Despite COVID-19, Kiwi scientists are preparing to sail to Antarctica.
It's one of a few expeditions to the continent since the outbreak of the pandemic - and they are taking a COVID-testing machine with them.
NIWA staff loaded equipment and boarded their ship bound for Antarctica for the first time in two years.
"We are incredibly fortunate that we are being allowed to go," says chief scientist Richard O'Driscoll.
Fortunate because COVID-19 forced many land-based research projects on the southernmost continent to be cancelled.
"Because we are on a ship and we are not going to be landing everywhere we will be in our own little bubble."
That bubble consists of 20 scientists, 19 crew and one COVID-19 testing machine.
"There's a doctor on board. That doctor has had provisional training in using that machine and so if we get a flu on board we will be able to diagnose whether it's a flu or COVID," says manager of marine resources Rob Christie.
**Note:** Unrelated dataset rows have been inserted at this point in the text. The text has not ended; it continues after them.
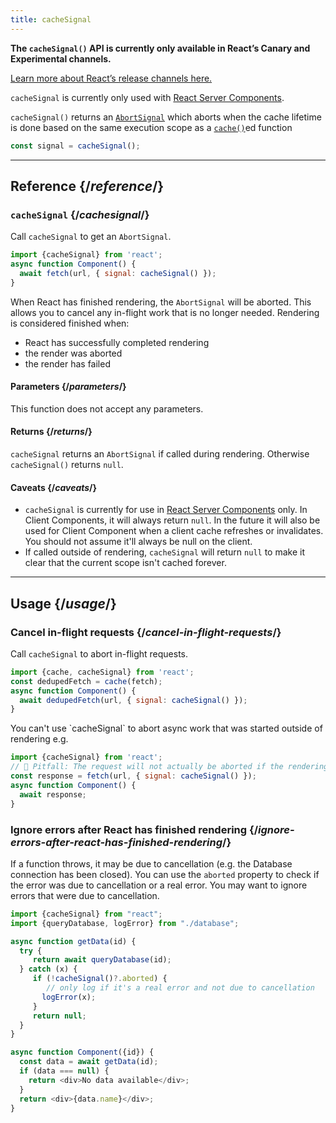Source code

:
 ```yaml
---
title: cacheSignal
---
```


<Canary>

**The `cacheSignal()` API is currently only available in React’s Canary and Experimental channels.** 

[Learn more about React’s release channels here.](/community/versioning-policy#all-release-channels)

</Canary>

<RSC>

`cacheSignal` is currently only used with [React Server Components](/blog/2023/03/22/react-labs-what-we-have-been-working-on-march-2023#react-server-components). 

</RSC>

<Intro>

`cacheSignal()` returns an [`AbortSignal`](https://developer.mozilla.org/en-US/docs/Web/API/AbortSignal) which aborts when the cache lifetime is done based on the same execution scope as a [`cache()`](/reference/react/cache)ed function 

```js
const signal = cacheSignal();
```

</Intro>

<InlineToc />

---

## Reference {/*reference*/}

### `cacheSignal` {/*cachesignal*/}

Call `cacheSignal` to get an `AbortSignal`.

```js {3,7}
import {cacheSignal} from 'react';
async function Component() {
  await fetch(url, { signal: cacheSignal() });
}
```

When React has finished rendering, the `AbortSignal` will be aborted. This allows you to cancel any in-flight work that is no longer needed.
Rendering is considered finished when:
- React has successfully completed rendering 
- the render was aborted
- the render has failed

#### Parameters {/*parameters*/}

This function does not accept any parameters.

#### Returns {/*returns*/}

`cacheSignal` returns an `AbortSignal` if called during rendering. Otherwise `cacheSignal()` returns `null`.

#### Caveats {/*caveats*/}

- `cacheSignal` is currently for use in [React Server Components](/reference/rsc/server-components) only. In Client Components, it will always return `null`. In the future it will also be used for Client Component when a client cache refreshes or invalidates. You should not assume it'll always be null on the client.
- If called outside of rendering, `cacheSignal` will return `null` to make it clear that the current scope isn't cached forever.

---

## Usage {/*usage*/}

### Cancel in-flight requests {/*cancel-in-flight-requests*/}

Call <CodeStep step={1}>`cacheSignal`</CodeStep> to abort in-flight requests.

```js [[1, 4, "cacheSignal()"]]
import {cache, cacheSignal} from 'react';
const dedupedFetch = cache(fetch);
async function Component() {
  await dedupedFetch(url, { signal: cacheSignal() });
}
```

<Pitfall>
You can't use `cacheSignal` to abort async work that was started outside of rendering e.g.

```js
import {cacheSignal} from 'react';
// 🚩 Pitfall: The request will not actually be aborted if the rendering of `Component` is finished.
const response = fetch(url, { signal: cacheSignal() });
async function Component() {
  await response;
}
```
</Pitfall>

### Ignore errors after React has finished rendering {/*ignore-errors-after-react-has-finished-rendering*/}

If a function throws, it may be due to cancellation (e.g. <CodeStep step={1}>the Database connection</CodeStep> has been closed). You can use the <CodeStep step={2}>`aborted` property</CodeStep> to check if the error was due to cancellation or a real error. You may want to <CodeStep step={3}>ignore errors</CodeStep> that were due to cancellation.

```js [[1, 2, "./database"], [2, 8, "cacheSignal()?.aborted"], [3, 12, "return null"]]
import {cacheSignal} from "react";
import {queryDatabase, logError} from "./database";

async function getData(id) {
  try {
     return await queryDatabase(id);
  } catch (x) {
     if (!cacheSignal()?.aborted) {
        // only log if it's a real error and not due to cancellation
       logError(x);
     }
     return null;
  }
}

async function Component({id}) {
  const data = await getData(id);
  if (data === null) {
    return <div>No data available</div>;
  }
  return <div>{data.name}</div>;
}
```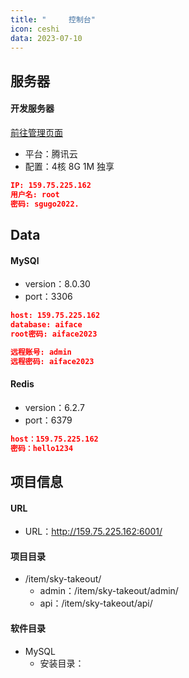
 ```yaml
---
title: "     控制台"
icon: ceshi
data: 2023-07-10
---
```

## 服务器
####  开发服务器
[前往管理页面](https://console.cloud.tencent.com/cvm/instance/detail?searchParams=rid%3D1&rid=1&id=ins-lue6qlho)

- 平台：腾讯云
- 配置：4核 8G 1M 独享
```json
IP: 159.75.225.162
用户名: root
密码: sgugo2022.
```

## Data
#### MySQl
- version：8.0.30
- port：3306
```json
host: 159.75.225.162
database: aiface
root密码: aiface2023

远程账号: admin
远程密码: aiface2023
```

#### Redis
- version：6.2.7
- port：6379
```json
host：159.75.225.162
密码：hello1234
```


## 项目信息
#### URL
- URL：http://159.75.225.162:6001/


#### 项目目录
- /item/sky-takeout/
    - admin：/item/sky-takeout/admin/
    - api：/item/sky-takeout/api/

#### 软件目录
- MySQL
    - 安装目录：
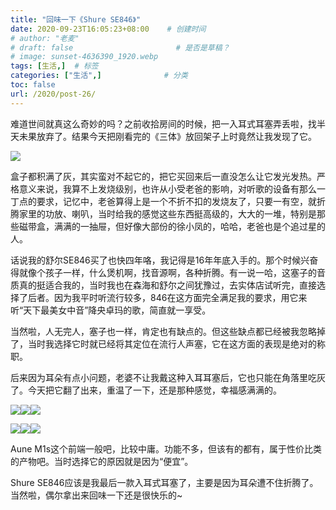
 ```yaml
---
title: "回味一下《Shure SE846》"
date: 2020-09-23T16:05:23+08:00    # 创建时间
# author: "老麦"
# draft: false                       # 是否是草稿？
# image: sunset-4636390_1920.webp
tags: [生活,]  # 标签
categories: ["生活",]              # 分类
toc: false
url: /2020/post-26/
---
```


难道世间就真这么奇妙的吗？之前收拾房间的时候，把一入耳式耳塞弄丢啦，找半天未果放弃了。结果今天把刚看完的《三体》放回架子上时竟然让我发现了它。

![](postImages/laomai/2023/02/27/163fc2aa98e26a-1.webp)

盒子都积满了灰，其实蛮对不起它的，把它买回来后一直没怎么让它发光发热。严格意义来说，我算不上发烧级别，也许从小受老爸的影响，对听歌的设备有那么一丁点的要求，记忆中，老爸算得上是一个不折不扣的发烧友了，只要一有空，就折腾家里的功放、喇叭，当时给我的感觉这些东西挺高级的，大大的一堆，特别是那些磁带盒，满满的一抽屉，但好像大部份的徐小凤的，哈哈，老爸也是个追过星的人。

话说我的舒尔SE846买了也快四年咯，我记得是16年年底入手的。那个时候兴奋得就像个孩子一样，什么煲机啊，找音源啊，各种折腾。有一说一哈，这塞子的音质真的挺适合我的，当时我也在森海和舒尔之间犹豫过，去实体店试听完，直接选择了后者。因为我平时听流行较多，846在这方面完全满足我的要求，用它来听“天下最美女中音”降央卓玛的歌，简直就一享受。

当然啦，人无完人，塞子也一样，肯定也有缺点的。但这些缺点都已经被我忽略掉了，当时我选择它时就已经将其定位在流行人声塞，它在这方面的表现是绝对的称职。

后来因为耳朵有点小问题，老婆不让我戴这种入耳耳塞后，它也只能在角落里吃灰了。今天把它翻了出来，重温了一下，还是那种感觉，幸福感满满的。

![](postImages/laomai/2023/02/27/163fc2aa9952d6-1.webp)![](postImages/laomai/2023/02/27/163fc2aa99d64e-1.webp)![](postImages/laomai/2023/02/27/163fc2aa9a60f5-1.webp)

![](postImages/laomai/2023/02/27/163fc2aa9add74-1.webp)![](postImages/laomai/2023/02/27/163fc2aa9b4c8e-1.webp)![](postImages/laomai/2023/02/27/163fc2aa9bb221-1.webp)

Aune M1s这个前端一般吧，比较中庸。功能不多，但该有的都有，属于性价比类的产物吧。当时选择它的原因就是因为“便宜”。

Shure SE846应该是我最后一款入耳式耳塞了，主要是因为耳朵遭不住折腾了。当然啦，偶尔拿出来回味一下还是很快乐的~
COVID-19 reached Antarctica last month with 36 cases reported at a research base on the Peninsula.
In the unlikely event that the crew has to carry out a rescue they could become exposed to the virus.
"The only compromise potentially is if we have to go to a rescue situation and have to pull people from outside of our bubble aboard the vessel," says ice pilot Evan Solly.
With the ship due to set sail on Monday the crew aren't feeling too worried about COVID-19. They say the trip is necessary to collect critical information about the impact of climate change on life in the Ross Sea. NIWA says it's an ocean environment that's already diminishing.
But there will also be other benefits.
"The view out the window is different everyday," says O'Driscoll.
A view that's rarer than ever thanks to COVID-19.